Exercise: Below are some records. Say in a single number how many of their lines include the word "Bootstrap".

The data:
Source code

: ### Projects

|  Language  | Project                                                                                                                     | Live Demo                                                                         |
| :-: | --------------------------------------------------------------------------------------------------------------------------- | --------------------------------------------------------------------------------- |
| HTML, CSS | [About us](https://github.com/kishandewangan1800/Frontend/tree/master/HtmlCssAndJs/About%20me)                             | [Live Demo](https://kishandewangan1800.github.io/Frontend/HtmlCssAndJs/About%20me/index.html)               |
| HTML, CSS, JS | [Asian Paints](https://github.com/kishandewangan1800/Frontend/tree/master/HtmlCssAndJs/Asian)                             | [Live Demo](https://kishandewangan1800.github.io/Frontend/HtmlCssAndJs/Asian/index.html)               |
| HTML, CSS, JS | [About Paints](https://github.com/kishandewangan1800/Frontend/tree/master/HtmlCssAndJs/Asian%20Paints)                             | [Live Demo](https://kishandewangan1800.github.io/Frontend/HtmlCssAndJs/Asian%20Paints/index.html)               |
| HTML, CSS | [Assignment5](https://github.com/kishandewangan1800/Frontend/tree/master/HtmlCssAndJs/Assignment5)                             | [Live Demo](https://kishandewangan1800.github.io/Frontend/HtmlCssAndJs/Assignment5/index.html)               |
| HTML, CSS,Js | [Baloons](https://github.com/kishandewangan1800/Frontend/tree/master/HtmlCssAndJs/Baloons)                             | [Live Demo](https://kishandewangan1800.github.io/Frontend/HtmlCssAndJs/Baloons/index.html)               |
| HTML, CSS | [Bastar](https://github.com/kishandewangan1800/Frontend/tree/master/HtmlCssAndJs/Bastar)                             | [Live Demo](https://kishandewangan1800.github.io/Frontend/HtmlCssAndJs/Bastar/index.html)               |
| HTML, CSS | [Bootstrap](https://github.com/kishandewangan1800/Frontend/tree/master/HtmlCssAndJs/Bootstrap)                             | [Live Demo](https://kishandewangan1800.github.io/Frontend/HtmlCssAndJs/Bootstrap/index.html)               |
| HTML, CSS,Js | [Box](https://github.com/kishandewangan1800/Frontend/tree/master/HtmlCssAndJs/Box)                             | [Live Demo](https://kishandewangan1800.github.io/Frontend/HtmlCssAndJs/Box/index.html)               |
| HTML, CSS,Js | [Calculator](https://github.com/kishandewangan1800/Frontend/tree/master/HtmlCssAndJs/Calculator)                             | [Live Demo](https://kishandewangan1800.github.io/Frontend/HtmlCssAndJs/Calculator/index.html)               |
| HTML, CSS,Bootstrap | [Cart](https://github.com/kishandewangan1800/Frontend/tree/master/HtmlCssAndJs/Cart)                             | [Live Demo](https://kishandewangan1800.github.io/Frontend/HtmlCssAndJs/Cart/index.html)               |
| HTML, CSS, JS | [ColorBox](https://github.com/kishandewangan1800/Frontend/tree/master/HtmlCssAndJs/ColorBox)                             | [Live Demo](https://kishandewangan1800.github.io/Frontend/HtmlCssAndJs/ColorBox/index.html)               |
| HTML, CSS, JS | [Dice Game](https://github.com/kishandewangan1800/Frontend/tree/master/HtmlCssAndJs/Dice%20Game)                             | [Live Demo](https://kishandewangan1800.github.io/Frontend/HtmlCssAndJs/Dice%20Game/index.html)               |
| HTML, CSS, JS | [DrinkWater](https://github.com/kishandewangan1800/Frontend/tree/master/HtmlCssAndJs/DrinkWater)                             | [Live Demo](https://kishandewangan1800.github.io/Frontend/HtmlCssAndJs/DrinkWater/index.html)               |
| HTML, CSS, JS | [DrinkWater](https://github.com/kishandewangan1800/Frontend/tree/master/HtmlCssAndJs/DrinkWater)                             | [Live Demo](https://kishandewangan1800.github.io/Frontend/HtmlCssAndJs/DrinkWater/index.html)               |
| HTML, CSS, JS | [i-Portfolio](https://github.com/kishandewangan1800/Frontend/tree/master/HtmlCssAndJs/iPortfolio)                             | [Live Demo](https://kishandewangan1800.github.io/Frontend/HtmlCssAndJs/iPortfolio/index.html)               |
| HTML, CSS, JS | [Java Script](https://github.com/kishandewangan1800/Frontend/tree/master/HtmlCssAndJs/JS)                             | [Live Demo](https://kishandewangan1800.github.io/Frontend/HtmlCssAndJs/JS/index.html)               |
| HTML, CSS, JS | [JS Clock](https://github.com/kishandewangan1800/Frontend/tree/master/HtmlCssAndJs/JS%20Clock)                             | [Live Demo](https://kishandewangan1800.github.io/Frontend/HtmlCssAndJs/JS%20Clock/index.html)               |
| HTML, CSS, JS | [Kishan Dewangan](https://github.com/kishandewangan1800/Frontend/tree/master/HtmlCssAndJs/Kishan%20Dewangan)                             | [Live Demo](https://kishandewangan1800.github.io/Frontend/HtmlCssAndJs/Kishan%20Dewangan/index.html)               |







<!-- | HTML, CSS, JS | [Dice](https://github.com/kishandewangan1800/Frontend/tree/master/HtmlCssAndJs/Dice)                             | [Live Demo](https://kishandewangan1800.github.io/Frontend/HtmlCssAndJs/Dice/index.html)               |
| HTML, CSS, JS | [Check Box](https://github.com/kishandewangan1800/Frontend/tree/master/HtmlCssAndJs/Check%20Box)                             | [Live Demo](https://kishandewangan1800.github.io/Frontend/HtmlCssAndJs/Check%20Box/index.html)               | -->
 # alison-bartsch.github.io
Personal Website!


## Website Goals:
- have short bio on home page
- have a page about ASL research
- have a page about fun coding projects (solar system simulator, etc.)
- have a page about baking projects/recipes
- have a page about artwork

Task solution: 2